ADHD diagnosis prediction using machine learning
By Iangola Andrianarison
Published on June 21, 2024
| Last updated on
June 26, 2024
Project definition
Background
I am a MSc student at the University of Montreal studying computer science. I completed my BSc in neuroscience at the University of Toronto and I am interested in the intersection between the two fields and hoping to learn more about the application of machine learning in neuroscience.
This project’s goal is to train classification machine learning models to make predictions of ADHD diagnosis from fMRI data in order to learn how to work with fMRI brain data and become more familiar with machine learning tools.
Tools
The project rely on the following technologies:
- Git and Github for version control
- Python libraries such as ScikitLearn for machine learning, Nilearn for fMRI connectivity analysis and Pyplot, Ploty Express and Seaborn for data visualization
- Jupyter Notebook
Data
The data used for this project is the Nitric ADHD resting-state dataset which is preprocessed and available through Nilearn. The preprocessed data contains data from 30 subjects (13 ADHD, 17 control).

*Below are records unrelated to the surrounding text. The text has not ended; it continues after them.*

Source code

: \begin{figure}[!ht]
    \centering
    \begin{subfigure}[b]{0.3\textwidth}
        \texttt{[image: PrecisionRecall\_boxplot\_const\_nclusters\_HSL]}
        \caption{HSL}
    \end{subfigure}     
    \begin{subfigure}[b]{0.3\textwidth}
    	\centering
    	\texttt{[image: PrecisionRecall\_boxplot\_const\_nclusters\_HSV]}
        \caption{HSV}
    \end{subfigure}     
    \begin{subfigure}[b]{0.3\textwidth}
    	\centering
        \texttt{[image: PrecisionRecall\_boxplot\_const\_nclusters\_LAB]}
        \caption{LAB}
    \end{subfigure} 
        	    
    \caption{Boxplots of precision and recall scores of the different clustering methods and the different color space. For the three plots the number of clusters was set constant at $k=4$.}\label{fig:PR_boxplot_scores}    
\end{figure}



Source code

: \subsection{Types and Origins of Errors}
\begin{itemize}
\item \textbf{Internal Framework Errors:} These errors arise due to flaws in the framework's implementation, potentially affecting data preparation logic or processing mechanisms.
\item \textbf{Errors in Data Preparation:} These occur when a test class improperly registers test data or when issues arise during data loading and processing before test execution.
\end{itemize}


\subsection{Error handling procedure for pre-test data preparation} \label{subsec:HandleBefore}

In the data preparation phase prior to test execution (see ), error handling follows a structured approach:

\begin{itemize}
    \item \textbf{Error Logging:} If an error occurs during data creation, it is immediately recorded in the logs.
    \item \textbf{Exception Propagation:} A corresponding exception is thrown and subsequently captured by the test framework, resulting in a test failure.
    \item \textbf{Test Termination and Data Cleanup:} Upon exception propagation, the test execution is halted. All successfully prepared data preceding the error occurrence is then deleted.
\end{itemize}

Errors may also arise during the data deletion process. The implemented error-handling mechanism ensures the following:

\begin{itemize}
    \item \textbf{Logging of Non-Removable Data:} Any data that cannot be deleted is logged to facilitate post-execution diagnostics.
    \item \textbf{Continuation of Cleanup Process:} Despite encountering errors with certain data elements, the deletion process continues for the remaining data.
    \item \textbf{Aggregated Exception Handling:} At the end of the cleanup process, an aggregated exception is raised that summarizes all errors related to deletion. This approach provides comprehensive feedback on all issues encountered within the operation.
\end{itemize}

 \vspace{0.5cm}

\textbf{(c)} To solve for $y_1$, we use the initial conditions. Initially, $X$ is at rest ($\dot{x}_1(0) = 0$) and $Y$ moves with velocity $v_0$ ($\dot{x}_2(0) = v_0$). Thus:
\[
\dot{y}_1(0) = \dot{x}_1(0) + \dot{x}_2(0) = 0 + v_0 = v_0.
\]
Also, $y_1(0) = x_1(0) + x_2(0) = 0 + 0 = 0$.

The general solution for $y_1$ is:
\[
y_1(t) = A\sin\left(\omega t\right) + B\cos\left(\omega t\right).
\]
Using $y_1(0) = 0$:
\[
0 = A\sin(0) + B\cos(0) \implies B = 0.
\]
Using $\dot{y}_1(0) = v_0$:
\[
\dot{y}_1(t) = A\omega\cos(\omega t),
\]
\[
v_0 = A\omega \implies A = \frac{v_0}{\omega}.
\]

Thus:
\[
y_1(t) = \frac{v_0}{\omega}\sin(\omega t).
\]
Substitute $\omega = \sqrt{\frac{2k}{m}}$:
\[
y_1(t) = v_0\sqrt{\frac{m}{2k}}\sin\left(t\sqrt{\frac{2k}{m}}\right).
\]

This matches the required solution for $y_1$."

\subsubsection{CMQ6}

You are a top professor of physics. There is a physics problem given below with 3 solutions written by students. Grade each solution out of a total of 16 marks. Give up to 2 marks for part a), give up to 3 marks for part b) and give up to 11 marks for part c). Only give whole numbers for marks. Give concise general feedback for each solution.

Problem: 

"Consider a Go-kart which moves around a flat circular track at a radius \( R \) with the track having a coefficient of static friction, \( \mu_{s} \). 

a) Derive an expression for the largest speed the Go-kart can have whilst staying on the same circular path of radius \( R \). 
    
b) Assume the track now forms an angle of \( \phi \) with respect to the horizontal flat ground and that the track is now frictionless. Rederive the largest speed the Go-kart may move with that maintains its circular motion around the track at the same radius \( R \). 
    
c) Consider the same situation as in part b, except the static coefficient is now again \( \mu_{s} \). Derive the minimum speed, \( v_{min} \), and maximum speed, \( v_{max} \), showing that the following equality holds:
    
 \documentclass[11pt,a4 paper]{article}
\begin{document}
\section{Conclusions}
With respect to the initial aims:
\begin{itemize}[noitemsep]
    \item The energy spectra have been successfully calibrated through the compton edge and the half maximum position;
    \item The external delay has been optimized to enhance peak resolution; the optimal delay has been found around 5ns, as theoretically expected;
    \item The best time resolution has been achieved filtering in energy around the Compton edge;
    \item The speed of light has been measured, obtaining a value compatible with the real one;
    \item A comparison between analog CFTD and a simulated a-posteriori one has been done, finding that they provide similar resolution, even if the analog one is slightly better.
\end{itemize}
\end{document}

Information about the dataset: https://nilearn.github.io/dev/modules/description/adhd.html
Information on how to access the data : https://nilearn.github.io/dev/modules/description/adhd.html
Deliverables
- Jupyter notebook containing the code and visualization plots for the exploration of the data as well as the fMRI connectivity analysis
- Python script for the training, testing and evaluation of the machine models
- Figures and results summarizing the performances of the models
- Github repo
Results
Tools I learned during this project
- Machine learning with scikitlearn
- Github workflow
- Getting fMRI connectivity using nilearn
- Data visualization using pyplot, ploty express and seaborn
Results
Getting connectivity data using nilearn
Brain connectivity measures were obtained using nilearn. The BASC multiscale atlas with 64 regions of interest (ROIs) was used for masking.
Information about the atlas can found at: https://nilearn.github.io/dev/modules/description/basc_multiscale_2015.html
A plot of the atlas can be seen below:
A region x region correlation matrix was obtained for each subject. These matrices were used as features for the machine learning models (targets are adhd diagnosis). The feature matrices for adhd and controls subjects can be seen below:
Classification models performances
For each model, the accuracy score (# corrected prediction / total # predictions) and F score (2 * (precision * recall / precision + recall)) were calculated. The best models were the decision tree and the random forest with accuracy score of 0.67 and F1 score of 0.75.
A confusion matrix for each model was obtained and can be seen below. The matrices shows the counts of true positive, true negative, false positive, and false negative predictions for each model.
Conclusion and acknowledgement
Because of the very small size of the data, the results of this project are not significant in term of making predictions using machine learning. To have more meaningful results a much bigger dataset would be needed so that the models can train with low risk of overfitting and underfitting. However, completing this project was still meaningful in terms of learning how to use to tools and working with neuroscience data for the first time.
Thank you to all the instructors, teaching assistants and organizers for this learning opportunity.